Monsieur le Mort, laissez-vous faire,
Il ne s’agit que du salaire.

Le croque-mort est généralement joyeux, il a toujours le petit mort pour rire. C’est l’un d’eux qui a trouvé que la meilleure bière est celle de sapin (Argot du peuple).

France, 1907 : Employé des Pompes funèbres chargé de transporter les morts au cimetière.

Combien de fois ce marchand de vin a dû frémir en entendant ces hommes noirs se faire leurs confidences, en savourant le petit canon de l’amitié sur le comptoir ; il doit être philosophe, celui-là, il doit être habitué à l’image de la mort, car il a pu réfléchir à son aise sur la mobilité des choses humaines ; il était impossible de passer devant cette boutique sans y voir des croque-morts debout devant le comptoir, causant joyeusement et buvant. Les croque-morts boivent beaucoup… Si les croque-morts boivent sec, ils ne trinquent jamais à la santé de personne, parce que la santé est pour eux une ennemie mortelle ; c’est le chômage forcé. Celui qui boirait à l’immortalité serait chassé de la société comme un lépreux.

(Ch. Virmaître, Paris oublié)

Cuir

d’Hautel, 1808 : Se ratisser le cuir. Pour se faire la barbe.
On appelle par ironie un savetier, un orfèvre en cuir.

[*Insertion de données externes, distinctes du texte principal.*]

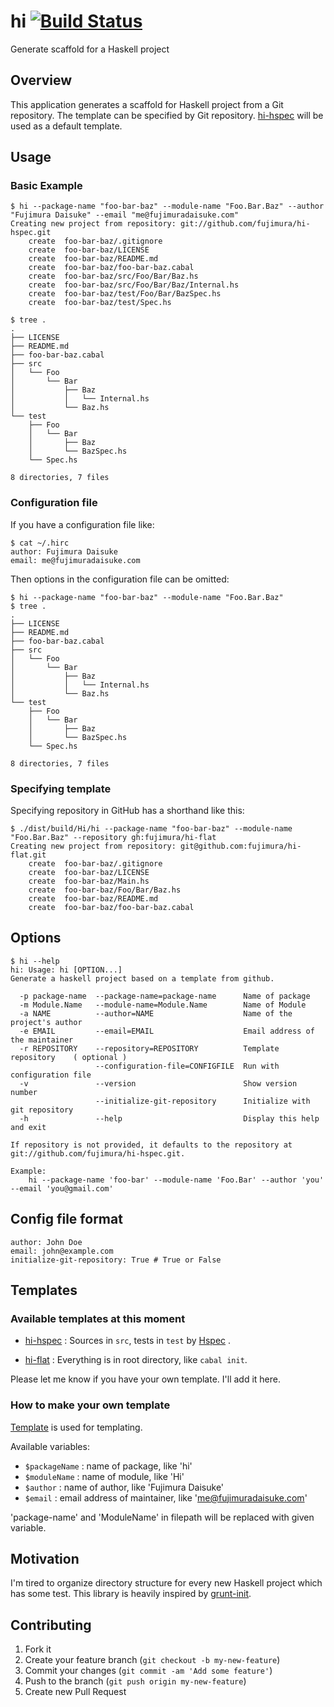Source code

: hi [![Build Status](https://travis-ci.org/fujimura/hi.png?branch=master)](https://travis-ci.org/fujimura/hi)
===========

Generate scaffold for a Haskell project

## Overview

This application generates a scaffold for Haskell project from a Git repository.
The template can be specified by Git repository. [hi-hspec](https://github.com/fujimura/hi-hspec) will be used as a default template.

## Usage

### Basic Example

```
$ hi --package-name "foo-bar-baz" --module-name "Foo.Bar.Baz" --author "Fujimura Daisuke" --email "me@fujimuradaisuke.com"
Creating new project from repository: git://github.com/fujimura/hi-hspec.git
    create  foo-bar-baz/.gitignore
    create  foo-bar-baz/LICENSE
    create  foo-bar-baz/README.md
    create  foo-bar-baz/foo-bar-baz.cabal
    create  foo-bar-baz/src/Foo/Bar/Baz.hs
    create  foo-bar-baz/src/Foo/Bar/Baz/Internal.hs
    create  foo-bar-baz/test/Foo/Bar/BazSpec.hs
    create  foo-bar-baz/test/Spec.hs

$ tree .
.
├── LICENSE
├── README.md
├── foo-bar-baz.cabal
├── src
│   └── Foo
│       └── Bar
│           ├── Baz
│           │   └── Internal.hs
│           └── Baz.hs
└── test
    ├── Foo
    │   └── Bar
    │       ├── Baz
    │       └── BazSpec.hs
    └── Spec.hs

8 directories, 7 files
```

### Configuration file

If you have a configuration file like:

```
$ cat ~/.hirc
author: Fujimura Daisuke
email: me@fujimuradaisuke.com
```

Then options in the configuration file can be omitted:

```
$ hi --package-name "foo-bar-baz" --module-name "Foo.Bar.Baz"
$ tree .
.
├── LICENSE
├── README.md
├── foo-bar-baz.cabal
├── src
│   └── Foo
│       └── Bar
│           ├── Baz
│           │   └── Internal.hs
│           └── Baz.hs
└── test
    ├── Foo
    │   └── Bar
    │       ├── Baz
    │       └── BazSpec.hs
    └── Spec.hs

8 directories, 7 files
```

### Specifying template

Specifying repository in GitHub has a shorthand like this:

```
$ ./dist/build/Hi/hi --package-name "foo-bar-baz" --module-name "Foo.Bar.Baz" --repository gh:fujimura/hi-flat
Creating new project from repository: git@github.com:fujimura/hi-flat.git
    create  foo-bar-baz/.gitignore
    create  foo-bar-baz/LICENSE
    create  foo-bar-baz/Main.hs
    create  foo-bar-baz/Foo/Bar/Baz.hs
    create  foo-bar-baz/README.md
    create  foo-bar-baz/foo-bar-baz.cabal
```

## Options

```
$ hi --help
hi: Usage: hi [OPTION...]
Generate a haskell project based on a template from github.

  -p package-name  --package-name=package-name      Name of package
  -m Module.Name   --module-name=Module.Name        Name of Module
  -a NAME          --author=NAME                    Name of the project's author
  -e EMAIL         --email=EMAIL                    Email address of the maintainer
  -r REPOSITORY    --repository=REPOSITORY          Template repository    ( optional )
                   --configuration-file=CONFIGFILE  Run with configuration file
  -v               --version                        Show version number
                   --initialize-git-repository      Initialize with git repository
  -h               --help                           Display this help and exit

If repository is not provided, it defaults to the repository at
git://github.com/fujimura/hi-hspec.git.

Example:
    hi --package-name 'foo-bar' --module-name 'Foo.Bar' --author 'you' --email 'you@gmail.com'
```

## Config file format

```
author: John Doe
email: john@example.com
initialize-git-repository: True # True or False
```

## Templates

### Available templates at this moment

- [hi-hspec](https://github.com/fujimura/hi-hspec) : Sources in `src`, tests in `test` by [Hspec](https://github.com/hspec/hspec) .

- [hi-flat](https://github.com/fujimura/hi-flat) : Everything is in root directory, like `cabal init`.

Please let me know if you have your own template. I'll add it here.

### How to make your own template

[Template](http://hackage.haskell.org/package/template) is used for templating.

Available variables:

- `$packageName` : name of package, like 'hi'
- `$moduleName` : name of module, like 'Hi'
- `$author` : name of author, like 'Fujimura Daisuke'
- `$email` : email address of maintainer, like 'me@fujimuradaisuke.com'

'package-name' and 'ModuleName' in filepath will be replaced with given variable.

## Motivation

I'm tired to organize directory structure for every new Haskell project which has some test.
This library is heavily inspired by [grunt-init](https://github.com/gruntjs/grunt-init).

## Contributing

1. Fork it
2. Create your feature branch (`git checkout -b my-new-feature`)
3. Commit your changes (`git commit -am 'Add some feature'`)
4. Push to the branch (`git push origin my-new-feature`)
5. Create new Pull Request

d’Hautel, 1808 : Faute contre la grammaire et contre Vaugelas.
On dit d’un comédien qui fait des fautes de liaisons en parlant, c’est-à-dire qui prononce en s les mots terminés en t, et en t ceux qui sont terminés en s, qu’il fait des cuirs.

Larchey, 1865 : Peau.

C’était aux nègres qu’il en voulait, à cause du coloris de leur cuir.

(L. Desnoyer)

Tanner le cuir : Battre.

Delvau, 1866 : s. m. Liaison brutale de deux mots, emploi exagéré des t, — dans l’argot des bourgeois, qui se moquent du peuple à cause de cela, sans se douter que cela a fait longtemps partie du langage macaronique.

Delvau, 1866 : s. m. Peau, — dans l’argot du peuple. Tanner le cuir. Battre.

Rigaud, 1881 : Peau. — Se racler, se ratisser le cuir, se raser.

Virmaître, 1894 : Peau (Argot du peuple).

Rossignol, 1901 : Peau humaine.

Si tu ne te conduis pas mieux, je me charge de te travailler le cuir.

Faire une faute d’orthographe en parlant, c’est faire un cuir. Le cuir qui se fait le plus fréquemment dans la classe ouvrière est de dire : Tu es-t-un…

Hayard, 1907 : Peau.

France, 1907 : Emploi intempestif de l’s et du t. On cite, comme exemple de cuirs, ce dialogue surpris dans un club révolutionnaire :

— Citoyen président, je demande la parole !
— Tu la z’as, mais si tu en z’abuses, je te la r’ôte.

France, 1907 : Peau. Se tanner le cuir, se battre.

Cuire (se faire)

Fustier, 1889 / La Rue, 1894 : Se faire arrêter.

France, 1907 : Se faire arrêter. Être cuit, être perdu, appréhendé, condamné.

Culbutee

Ansiaume, 1821 : Culotte.

Il faut que je fasse faire des sondes à ma culbute.

Cylindre (se faire éclater le)

Larchey, 1865 : Crever.

Une biche dit : Mon p’tit homme : Je mangerais bien des fraises, des p’tits pois, Paye m’en !… La scène était à peindre. Le cocodès dit en baissant la voix : Tu t’en ferais éclater le cylindre.